Produce as output only the lines below starting at the line with "private 할 경우" and continuing through the line with "# 3. 로컬 컴퓨터와 github 계정 연동하기", each one exactly as written.

_SUPPLIED DATA:_

--*--

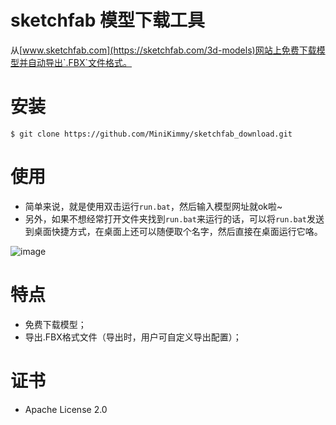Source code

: # sketchfab 模型下载工具

从[www.sketchfab.com](https://sketchfab.com/3d-models)网站上免费下载模型并自动导出`.FBX`文件格式。



# 安装

```shell
$ git clone https://github.com/MiniKimmy/sketchfab_download.git
```



# 使用

* 简单来说，就是使用双击运行`run.bat`，然后输入模型网址就ok啦~
* 另外，如果不想经常打开文件夹找到`run.bat`来运行的话，可以将`run.bat`发送到桌面快捷方式，在桌面上还可以随便取个名字，然后直接在桌面运行它咯。

![image](https://github.com/MiniKimmy/sketchfab_download/blob/master/docs/demo.gif)



# 特点

* 免费下载模型；
* 导出.FBX格式文件（导出时，用户可自定义导出配置）；



# 证书

* Apache License 2.0



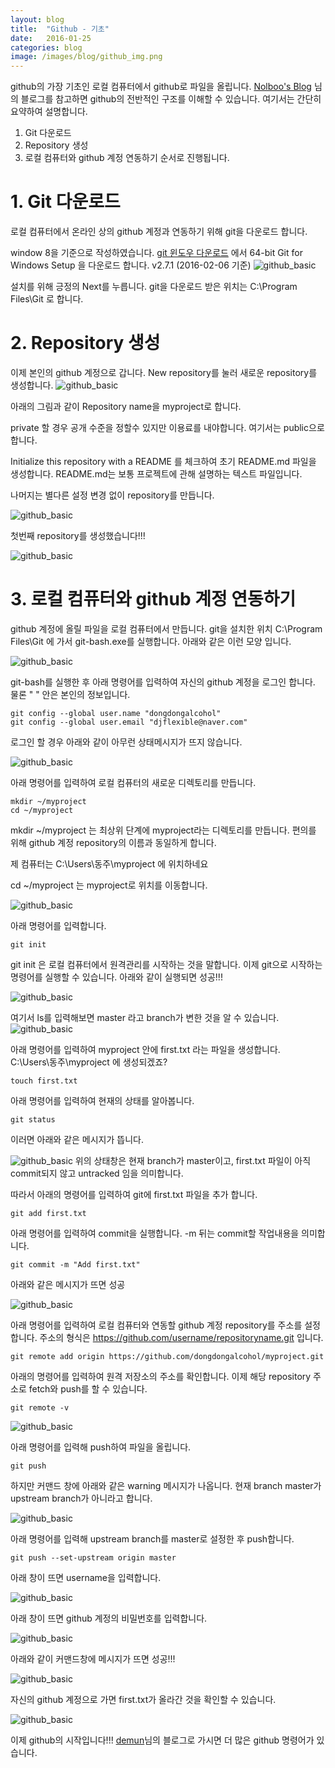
 ```yaml
---
layout: blog
title:  "Github - 기초"
date:   2016-01-25
categories: blog
image: /images/blog/github_img.png
---
```

github의 가장 기초인 로컬 컴퓨터에서 github로 파일을 올립니다.
[Nolboo's Blog][Nolboo's Blog] 님의 블로그를 참고하면 github의 전반적인 구조를 이해할 수 있습니다. 여기서는 간단히 요약하여 설명합니다.

1. Git 다운로드
2. Repository 생성
3. 로컬 컴퓨터와 github 계정 연동하기
순서로 진행됩니다.

# 1. Git 다운로드
로컬 컴퓨터에서 온라인 상의 github 계정과 연동하기 위해 git을 다운로드 합니다.

window 8을 기준으로 작성하였습니다.
[git 윈도우 다운로드][git 윈도우 다운로드] 에서 64-bit Git for Windows Setup 을 다운로드 합니다. v2.7.1 (2016-02-06 기준)
![github_basic](https://s3-ap-northeast-1.amazonaws.com/dongjoo/poster/github_basic/github_basic1.png)

설치를 위해 긍정의 Next를 누릅니다. git을 다운로드 받은 위치는 C:\Program Files\Git 로 합니다.

# 2. Repository 생성
이제 본인의 github 계정으로 갑니다. New repository를 눌러 새로운 repository를 생성합니다.
![github_basic](https://s3-ap-northeast-1.amazonaws.com/dongjoo/poster/github_basic/github_basic2.png)

아래의 그림과 같이 Repository name을 myproject로 합니다.

private 할 경우 공개 수준을 정할수 있지만 이용료를 내야합니다. 여기서는 public으로 합니다.

Initialize this repository with a README 를 체크하여 초기 README.md 파일을 생성합니다. README.md는 보통 프로젝트에 관해 설명하는 텍스트 파일입니다.

나머지는 별다른 설정 변경 없이 repository를 만듭니다.

![github_basic](https://s3-ap-northeast-1.amazonaws.com/dongjoo/poster/github_basic/github_basic3.png)

첫번째 repository를 생성했습니다!!!

![github_basic](https://s3-ap-northeast-1.amazonaws.com/dongjoo/poster/github_basic/github_basic4.png)

# 3. 로컬 컴퓨터와 github 계정 연동하기

github 계정에 올릴 파일을 로컬 컴퓨터에서 만듭니다. git을 설치한 위치 C:\Program Files\Git 에 가서 git-bash.exe를 실행합니다. 아래와 같은 이런 모양 입니다.

![github_basic](https://s3-ap-northeast-1.amazonaws.com/dongjoo/poster/github_basic/github_basic5.png)

git-bash를 실행한 후 아래 명령어를 입력하여 자신의 github 계정을 로그인 합니다. 물론 "  " 안은 본인의 정보입니다.

	git config --global user.name "dongdongalcohol"
	git config --global user.email "djflexible@naver.com"

로그인 할 경우 아래와 같이 아무런 상태메시지가 뜨지 않습니다.

![github_basic](https://s3-ap-northeast-1.amazonaws.com/dongjoo/poster/github_basic/github_basic6.png)


아래 명령어를 입력하여 로컬 컴퓨터의 새로운 디렉토리를 만듭니다.

	mkdir ~/myproject
	cd ~/myproject

mkdir ~/myproject 는 최상위 단계에 myproject라는 디렉토리를 만듭니다. 편의를 위해 github 계정 repository의 이름과 동일하게 합니다.

제 컴퓨터는 C:\Users\동주\myproject 에 위치하네요

cd ~/myproject 는 myproject로 위치를 이동합니다.

![github_basic](https://s3-ap-northeast-1.amazonaws.com/dongjoo/poster/github_basic/github_basic7.png)

아래 명령어를 입력합니다.

	git init

git init 은 로컬 컴퓨터에서 원격관리를 시작하는 것을 말합니다. 이제 git으로 시작하는 명령어를 실행할 수 있습니다. 아래와 같이 실행되면 성공!!!

![github_basic](https://s3-ap-northeast-1.amazonaws.com/dongjoo/poster/github_basic/github_basic8.png)

여기서 ls를 입력해보면 master 라고 branch가 변한 것을 알 수 있습니다.
![github_basic](https://s3-ap-northeast-1.amazonaws.com/dongjoo/poster/github_basic/github_basic9.png)

아래 명령어를 입력하여 myproject 안에 first.txt 라는 파일을 생성합니다. C:\Users\동주\myproject 에 생성되겠죠?

	touch first.txt

아래 명령어를 입력하여 현재의 상태를 알아봅니다.

	git status

이러면 아래와 같은 메시지가 뜹니다.

![github_basic](https://s3-ap-northeast-1.amazonaws.com/dongjoo/poster/github_basic/github_basic10.png)
위의 상태창은 현재 branch가 master이고, first.txt 파일이 아직 commit되지 않고 untracked 임을 의미합니다.

따라서 아래의 명령어를 입력하여 git에 first.txt 파일을 추가 합니다.

	git add first.txt

아래 명령어를 입력하여 commit을 실행합니다. -m 뒤는 commit할 작업내용을 의미합니다.

	git commit -m "Add first.txt"

아래와 같은 메시지가 뜨면 성공

![github_basic](https://s3-ap-northeast-1.amazonaws.com/dongjoo/poster/github_basic/github_basic11.png)

아래 명령어를 입력하여 로컬 컴퓨터와 연동할 github 계정 repository를 주소를 설정합니다.
주소의 형식은 https://github.com/username/repositoryname.git 입니다.

	git remote add origin https://github.com/dongdongalcohol/myproject.git

아래의 명령어를 입력하여 원격 저장소의 주소를 확인합니다. 이제 해당 repository 주소로 fetch와 push를 할 수 있습니다.

	git remote -v

![github_basic](https://s3-ap-northeast-1.amazonaws.com/dongjoo/poster/github_basic/github_basic12.png)

아래 명령어를 입력해 push하여 파일을 올립니다.

	git push

하지만 커맨드 창에 아래와 같은 warning 메시지가 나옵니다. 현재 branch master가 upstream branch가 아니라고 합니다.

![github_basic](https://s3-ap-northeast-1.amazonaws.com/dongjoo/poster/github_basic/github_basic13.png)

아래 명령어를 입력해 upstream branch를 master로 설정한 후 push합니다.

	git push --set-upstream origin master

아래 창이 뜨면 username을 입력합니다.

![github_basic](https://s3-ap-northeast-1.amazonaws.com/dongjoo/poster/github_basic/github_basic14.png)

아래 창이 뜨면 github 계정의 비밀번호를 입력합니다.

![github_basic](https://s3-ap-northeast-1.amazonaws.com/dongjoo/poster/github_basic/github_basic15.png)

아래와 같이 커맨드창에 메시지가 뜨면 성공!!!

![github_basic](https://s3-ap-northeast-1.amazonaws.com/dongjoo/poster/github_basic/github_basic16.png)

자신의 github 계정으로 가면 first.txt가 올라간 것을 확인할 수 있습니다.

![github_basic](https://s3-ap-northeast-1.amazonaws.com/dongjoo/poster/github_basic/github_basic17.png)

이제 github의 시작입니다!!! [demun][demun]님의 블로그로 가시면 더 많은 github 명령어가 있습니다.

[Nolboo's Blog]: https://nolboo.github.io/blog/2013/10/06/github-for-beginner/
[git 윈도우 다운로드]: https://git-scm.com/download/win
[demun]: http://demun.tistory.com/2433


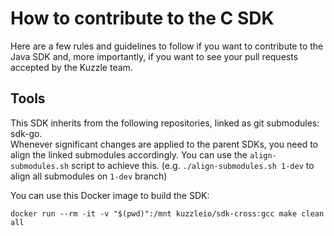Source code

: # How to contribute to the C SDK

Here are a few rules and guidelines to follow if you want to contribute to the Java SDK and, more importantly, if you want to see your pull requests accepted by the  Kuzzle team.

## Tools

This SDK inherits from the following repositories, linked as git submodules: sdk-go.  
Whenever significant changes are applied to the parent SDKs, you need to align the linked submodules accordingly.
You can use the `align-submodules.sh` script to achieve this. (e.g. `./align-submodules.sh 1-dev` to align all submodules on `1-dev` branch)


You can use this Docker image to build the SDK:  
```
docker run --rm -it -v "$(pwd)":/mnt kuzzleio/sdk-cross:gcc make clean all
```
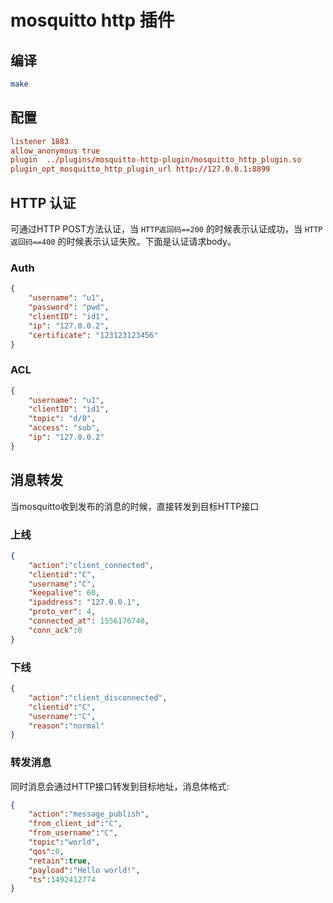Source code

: mosquitto http 插件
==========================
## 编译
```sh
make
```

## 配置
```conf
listener 1883
allow_anonymous true
plugin  ../plugins/mosquitto-http-plugin/mosquitto_http_plugin.so
plugin_opt_mosquitto_http_plugin_url http://127.0.0.1:8899
```

## HTTP 认证
可通过HTTP POST方法认证，当 `HTTP返回码==200` 的时候表示认证成功，当 `HTTP返回码==400` 的时候表示认证失败。下面是认证请求body。
### Auth
```json
{
    "username": "u1",
    "password": "pwd",
    "clientID": "id1",
    "ip": "127.0.0.2",
    "certificate": "123123123456"
}
```
### ACL
```json
{
    "username": "u1",
    "clientID": "id1",
    "topic": "d/0",
    "access": "sub",
    "ip": "127.0.0.2"
}
```
## 消息转发
当mosquitto收到发布的消息的时候，直接转发到目标HTTP接口
### 上线
```json
{
    "action":"client_connected",
    "clientid":"C",
    "username":"C",
    "keepalive": 60,
    "ipaddress": "127.0.0.1",
    "proto_ver": 4,
    "connected_at": 1556176748,
    "conn_ack":0
}
```
### 下线
```json
{
    "action":"client_disconnected",
    "clientid":"C",
    "username":"C",
    "reason":"normal"
}
```
### 转发消息
同时消息会通过HTTP接口转发到目标地址，消息体格式:
```json
{
    "action":"message_publish",
    "from_client_id":"C",
    "from_username":"C",
    "topic":"world",
    "qos":0,
    "retain":true,
    "payload":"Hello world!",
    "ts":1492412774
}
```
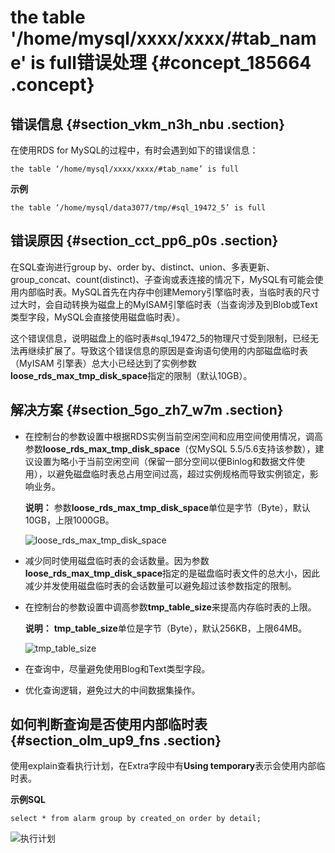# the table '/home/mysql/xxxx/xxxx/\#tab\_name' is full错误处理 {#concept_185664 .concept}

## 错误信息 {#section_vkm_n3h_nbu .section}

在使用RDS for MySQL的过程中，有时会遇到如下的错误信息：

``` {#codeblock_mdc_hxw_fz9}
the table ‘/home/mysql/xxxx/xxxx/#tab_name’ is full
```

**示例**

``` {#codeblock_cdq_ity_024}
the table ‘/home/mysql/data3077/tmp/#sql_19472_5’ is full
```

## 错误原因 {#section_cct_pp6_p0s .section}

在SQL查询进行group by、order by、distinct、union、多表更新、group\_concat、count\(distinct\)、子查询或表连接的情况下，MySQL有可能会使用内部临时表。MySQL首先在内存中创建Memory引擎临时表，当临时表的尺寸过大时，会自动转换为磁盘上的MyISAM引擎临时表（当查询涉及到Blob或Text类型字段，MySQL会直接使用磁盘临时表）。

这个错误信息，说明磁盘上的临时表\#sql\_19472\_5的物理尺寸受到限制，已经无法再继续扩展了。导致这个错误信息的原因是查询语句使用的内部磁盘临时表（MyISAM 引擎表）总大小已经达到了实例参数**loose\_rds\_max\_tmp\_disk\_space**指定的限制（默认10GB）。

## 解决方案 {#section_5go_zh7_w7m .section}

-   在控制台的参数设置中根据RDS实例当前空闲空间和应用空间使用情况，调高参数**loose\_rds\_max\_tmp\_disk\_space**（仅MySQL 5.5/5.6支持该参数），建议设置为略小于当前空闲空间（保留一部分空间以便Binlog和数据文件使用），以避免磁盘临时表总占用空间过高，超过实例规格而导致实例锁定，影响业务。

    **说明：** 参数**loose\_rds\_max\_tmp\_disk\_space**单位是字节（Byte），默认10GB，上限1000GB。

    ![loose_rds_max_tmp_disk_space](http://static-aliyun-doc.oss-cn-hangzhou.aliyuncs.com/assets/img/8276/155548798444702_zh-CN.png)

-   减少同时使用磁盘临时表的会话数量。因为参数**loose\_rds\_max\_tmp\_disk\_space**指定的是磁盘临时表文件的总大小，因此减少并发使用磁盘临时表的会话数量可以避免超过该参数指定的限制。
-   在控制台的参数设置中调高参数**tmp\_table\_size**来提高内存临时表的上限。

    **说明：** **tmp\_table\_size**单位是字节（Byte），默认256KB，上限64MB。

    ![tmp_table_size](http://static-aliyun-doc.oss-cn-hangzhou.aliyuncs.com/assets/img/8276/155548798444703_zh-CN.png)

-   在查询中，尽量避免使用Blog和Text类型字段。
-   优化查询逻辑，避免过大的中间数据集操作。

## 如何判断查询是否使用内部临时表 {#section_olm_up9_fns .section}

使用explain查看执行计划，在Extra字段中有**Using temporary**表示会使用内部临时表。

**示例SQL** 

``` {#codeblock_tv0_6m8_sok}
select * from alarm group by created_on order by detail;
```

![执行计划](http://static-aliyun-doc.oss-cn-hangzhou.aliyuncs.com/assets/img/8276/155548798444705_zh-CN.png)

--*--

_OUTPUT OF THE TASK:_
private 할 경우 공개 수준을 정할수 있지만 이용료를 내야합니다. 여기서는 public으로 합니다.

Initialize this repository with a README 를 체크하여 초기 README.md 파일을 생성합니다. README.md는 보통 프로젝트에 관해 설명하는 텍스트 파일입니다.

나머지는 별다른 설정 변경 없이 repository를 만듭니다.

![github_basic](https://s3-ap-northeast-1.amazonaws.com/dongjoo/poster/github_basic/github_basic3.png)

첫번째 repository를 생성했습니다!!!

![github_basic](https://s3-ap-northeast-1.amazonaws.com/dongjoo/poster/github_basic/github_basic4.png)

# 3. 로컬 컴퓨터와 github 계정 연동하기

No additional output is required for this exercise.